#### RECORDS SHOWN

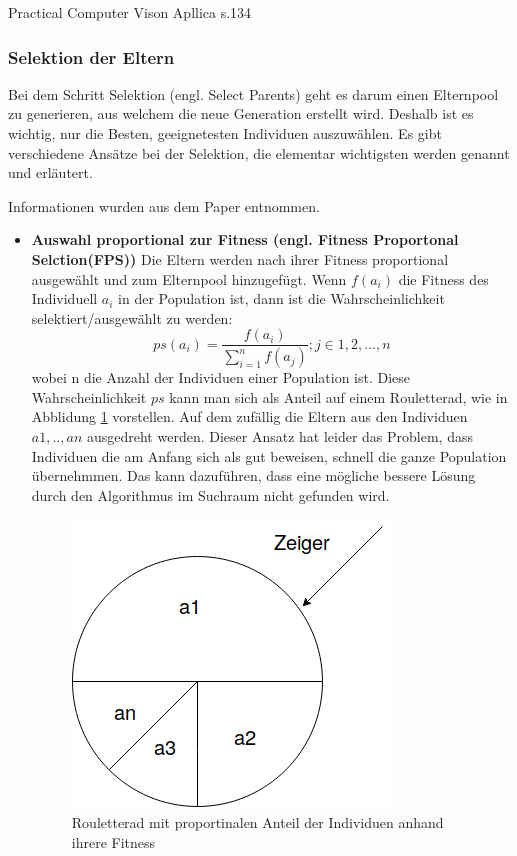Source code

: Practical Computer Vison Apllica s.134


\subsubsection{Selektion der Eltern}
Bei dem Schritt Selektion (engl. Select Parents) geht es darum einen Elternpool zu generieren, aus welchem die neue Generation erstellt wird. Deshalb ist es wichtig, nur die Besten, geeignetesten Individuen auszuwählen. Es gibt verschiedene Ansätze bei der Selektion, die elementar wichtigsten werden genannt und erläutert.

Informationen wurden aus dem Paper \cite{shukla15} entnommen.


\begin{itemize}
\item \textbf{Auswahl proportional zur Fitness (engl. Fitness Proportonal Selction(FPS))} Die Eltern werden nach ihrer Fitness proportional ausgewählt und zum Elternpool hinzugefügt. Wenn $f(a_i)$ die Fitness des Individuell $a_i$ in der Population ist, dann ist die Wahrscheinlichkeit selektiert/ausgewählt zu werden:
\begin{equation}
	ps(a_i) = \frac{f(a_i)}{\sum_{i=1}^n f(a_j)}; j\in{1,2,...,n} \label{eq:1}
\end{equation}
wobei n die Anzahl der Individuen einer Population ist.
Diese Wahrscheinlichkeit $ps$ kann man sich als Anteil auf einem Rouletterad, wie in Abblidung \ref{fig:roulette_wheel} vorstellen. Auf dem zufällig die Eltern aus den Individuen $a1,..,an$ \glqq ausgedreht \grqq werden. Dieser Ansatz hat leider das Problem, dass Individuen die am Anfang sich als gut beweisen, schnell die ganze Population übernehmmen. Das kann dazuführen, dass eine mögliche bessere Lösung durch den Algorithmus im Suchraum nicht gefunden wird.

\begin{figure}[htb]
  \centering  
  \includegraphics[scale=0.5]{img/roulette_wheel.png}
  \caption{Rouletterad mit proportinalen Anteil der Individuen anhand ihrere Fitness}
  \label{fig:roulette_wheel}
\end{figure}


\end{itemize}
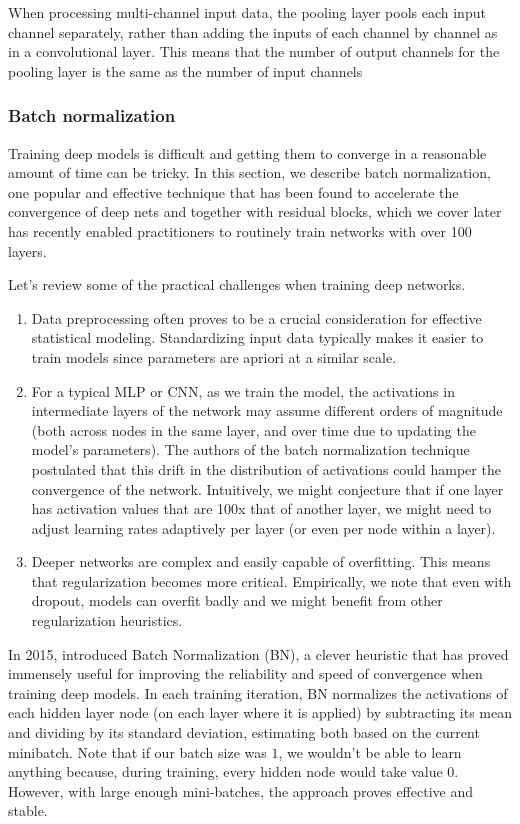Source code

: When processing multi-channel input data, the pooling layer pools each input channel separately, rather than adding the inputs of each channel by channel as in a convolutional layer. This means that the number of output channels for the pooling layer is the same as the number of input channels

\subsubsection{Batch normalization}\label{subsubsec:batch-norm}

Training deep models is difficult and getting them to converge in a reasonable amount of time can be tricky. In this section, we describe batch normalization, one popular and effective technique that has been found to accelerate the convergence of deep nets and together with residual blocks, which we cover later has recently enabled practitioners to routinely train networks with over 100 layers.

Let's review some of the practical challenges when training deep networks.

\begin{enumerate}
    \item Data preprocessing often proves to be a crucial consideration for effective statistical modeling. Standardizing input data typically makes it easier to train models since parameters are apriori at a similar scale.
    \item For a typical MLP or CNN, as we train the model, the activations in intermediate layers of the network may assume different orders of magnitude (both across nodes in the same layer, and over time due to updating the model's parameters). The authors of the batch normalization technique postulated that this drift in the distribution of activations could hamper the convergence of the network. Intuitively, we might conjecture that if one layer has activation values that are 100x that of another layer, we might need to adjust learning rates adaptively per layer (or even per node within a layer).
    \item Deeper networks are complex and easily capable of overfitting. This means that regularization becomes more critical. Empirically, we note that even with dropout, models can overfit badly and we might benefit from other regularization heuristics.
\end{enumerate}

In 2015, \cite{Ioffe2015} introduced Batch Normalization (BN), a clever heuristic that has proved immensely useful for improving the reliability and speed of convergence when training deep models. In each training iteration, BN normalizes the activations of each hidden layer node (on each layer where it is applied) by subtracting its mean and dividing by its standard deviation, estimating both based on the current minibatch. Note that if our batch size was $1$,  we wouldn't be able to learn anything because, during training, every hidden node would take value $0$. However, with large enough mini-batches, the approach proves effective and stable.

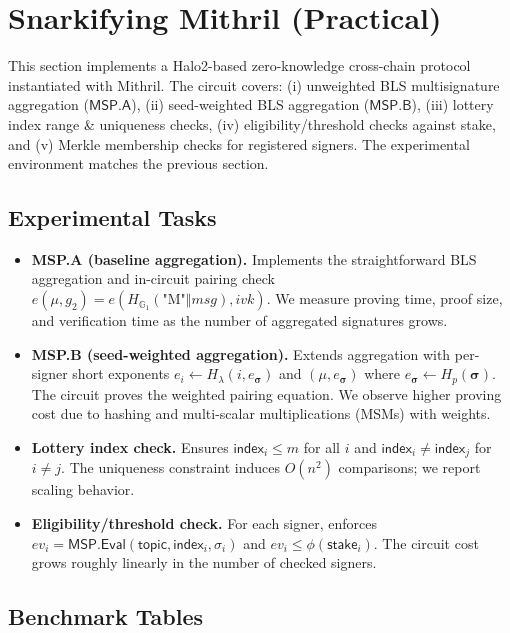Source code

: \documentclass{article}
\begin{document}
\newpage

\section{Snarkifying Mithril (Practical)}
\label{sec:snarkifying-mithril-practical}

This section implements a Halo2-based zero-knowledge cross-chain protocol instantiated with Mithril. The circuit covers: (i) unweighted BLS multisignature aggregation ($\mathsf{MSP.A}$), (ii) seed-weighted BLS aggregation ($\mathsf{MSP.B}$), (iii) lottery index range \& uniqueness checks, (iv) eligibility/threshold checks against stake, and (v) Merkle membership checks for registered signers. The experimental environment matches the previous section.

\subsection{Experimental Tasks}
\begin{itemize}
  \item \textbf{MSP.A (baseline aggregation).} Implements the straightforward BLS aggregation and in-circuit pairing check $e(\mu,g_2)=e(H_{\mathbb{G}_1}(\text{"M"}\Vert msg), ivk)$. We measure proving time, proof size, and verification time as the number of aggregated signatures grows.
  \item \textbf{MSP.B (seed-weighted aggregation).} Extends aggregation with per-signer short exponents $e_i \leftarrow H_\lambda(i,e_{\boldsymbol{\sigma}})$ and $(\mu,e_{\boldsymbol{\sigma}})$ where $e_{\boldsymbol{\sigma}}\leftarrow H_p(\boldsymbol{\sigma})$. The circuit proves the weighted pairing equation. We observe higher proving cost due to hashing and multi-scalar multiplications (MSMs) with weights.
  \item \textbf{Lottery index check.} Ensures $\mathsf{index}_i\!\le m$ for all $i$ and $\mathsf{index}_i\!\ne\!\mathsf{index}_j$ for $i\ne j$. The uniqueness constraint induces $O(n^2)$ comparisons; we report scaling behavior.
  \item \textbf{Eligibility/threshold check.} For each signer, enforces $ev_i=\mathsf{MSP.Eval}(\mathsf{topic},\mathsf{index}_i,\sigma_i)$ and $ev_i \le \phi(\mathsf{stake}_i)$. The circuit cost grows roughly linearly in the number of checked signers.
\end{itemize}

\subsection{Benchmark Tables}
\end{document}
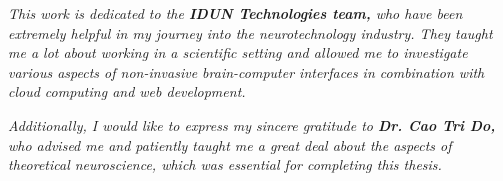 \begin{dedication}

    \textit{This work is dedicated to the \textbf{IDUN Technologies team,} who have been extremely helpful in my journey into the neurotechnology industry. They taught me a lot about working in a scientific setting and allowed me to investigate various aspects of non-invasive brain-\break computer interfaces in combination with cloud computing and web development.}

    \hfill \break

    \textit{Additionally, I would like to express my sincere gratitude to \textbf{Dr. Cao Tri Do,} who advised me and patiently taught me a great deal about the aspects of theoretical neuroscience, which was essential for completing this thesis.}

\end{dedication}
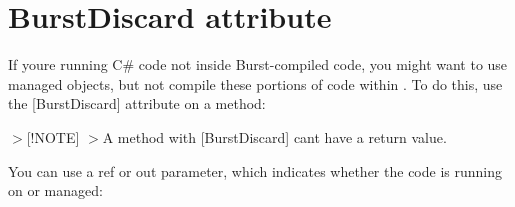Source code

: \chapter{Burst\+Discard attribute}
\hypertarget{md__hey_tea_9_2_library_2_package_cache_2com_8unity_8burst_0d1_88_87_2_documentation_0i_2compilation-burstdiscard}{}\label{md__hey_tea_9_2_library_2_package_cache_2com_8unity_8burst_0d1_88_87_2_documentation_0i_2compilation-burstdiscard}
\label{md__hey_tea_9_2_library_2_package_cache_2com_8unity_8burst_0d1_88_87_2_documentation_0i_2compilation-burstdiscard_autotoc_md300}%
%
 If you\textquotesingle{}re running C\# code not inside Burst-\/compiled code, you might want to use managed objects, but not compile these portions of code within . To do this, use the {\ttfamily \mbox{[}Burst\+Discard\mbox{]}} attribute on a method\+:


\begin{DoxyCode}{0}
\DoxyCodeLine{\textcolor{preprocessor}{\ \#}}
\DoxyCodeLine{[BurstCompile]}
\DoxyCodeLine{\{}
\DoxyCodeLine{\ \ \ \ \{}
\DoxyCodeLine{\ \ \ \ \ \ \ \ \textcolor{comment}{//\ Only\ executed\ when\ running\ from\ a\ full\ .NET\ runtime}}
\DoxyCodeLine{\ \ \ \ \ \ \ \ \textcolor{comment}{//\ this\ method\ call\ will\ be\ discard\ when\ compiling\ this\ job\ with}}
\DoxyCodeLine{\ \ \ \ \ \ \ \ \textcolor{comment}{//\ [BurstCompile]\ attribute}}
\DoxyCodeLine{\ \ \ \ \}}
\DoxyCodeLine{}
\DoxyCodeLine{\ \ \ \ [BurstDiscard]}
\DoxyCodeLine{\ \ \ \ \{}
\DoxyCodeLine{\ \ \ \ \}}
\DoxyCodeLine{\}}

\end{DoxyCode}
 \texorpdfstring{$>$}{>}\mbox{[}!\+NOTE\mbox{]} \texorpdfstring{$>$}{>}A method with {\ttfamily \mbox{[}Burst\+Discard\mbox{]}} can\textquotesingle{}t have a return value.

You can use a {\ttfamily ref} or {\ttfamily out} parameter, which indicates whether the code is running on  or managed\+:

########

> WHAT IS REQUIRED: Start at the line containing "work is dedicated" above and stop at the line containing "this\ method\ call\". Output those lines exactly, both included, but none of the pictures.

> COMPLETED TASK:
    \textit{This work is dedicated to the \textbf{IDUN Technologies team,} who have been extremely helpful in my journey into the neurotechnology industry. They taught me a lot about working in a scientific setting and allowed me to investigate various aspects of non-invasive brain-\break computer interfaces in combination with cloud computing and web development.}

    \hfill \break

    \textit{Additionally, I would like to express my sincere gratitude to \textbf{Dr. Cao Tri Do,} who advised me and patiently taught me a great deal about the aspects of theoretical neuroscience, which was essential for completing this thesis.}

\end{dedication}
Source code

: \chapter{Burst\+Discard attribute}
\hypertarget{md__hey_tea_9_2_library_2_package_cache_2com_8unity_8burst_0d1_88_87_2_documentation_0i_2compilation-burstdiscard}{}\label{md__hey_tea_9_2_library_2_package_cache_2com_8unity_8burst_0d1_88_87_2_documentation_0i_2compilation-burstdiscard}
\label{md__hey_tea_9_2_library_2_package_cache_2com_8unity_8burst_0d1_88_87_2_documentation_0i_2compilation-burstdiscard_autotoc_md300}%
%
 If you\textquotesingle{}re running C\# code not inside Burst-\/compiled code, you might want to use managed objects, but not compile these portions of code within . To do this, use the {\ttfamily \mbox{[}Burst\+Discard\mbox{]}} attribute on a method\+:


\begin{DoxyCode}{0}
\DoxyCodeLine{\textcolor{preprocessor}{\ \#}}
\DoxyCodeLine{[BurstCompile]}
\DoxyCodeLine{\{}
\DoxyCodeLine{\ \ \ \ \{}
\DoxyCodeLine{\ \ \ \ \ \ \ \ \textcolor{comment}{//\ Only\ executed\ when\ running\ from\ a\ full\ .NET\ runtime}}
\DoxyCodeLine{\ \ \ \ \ \ \ \ \textcolor{comment}{//\ this\ method\ call\ will\ be\ discard\ when\ compiling\ this\ job\ with}}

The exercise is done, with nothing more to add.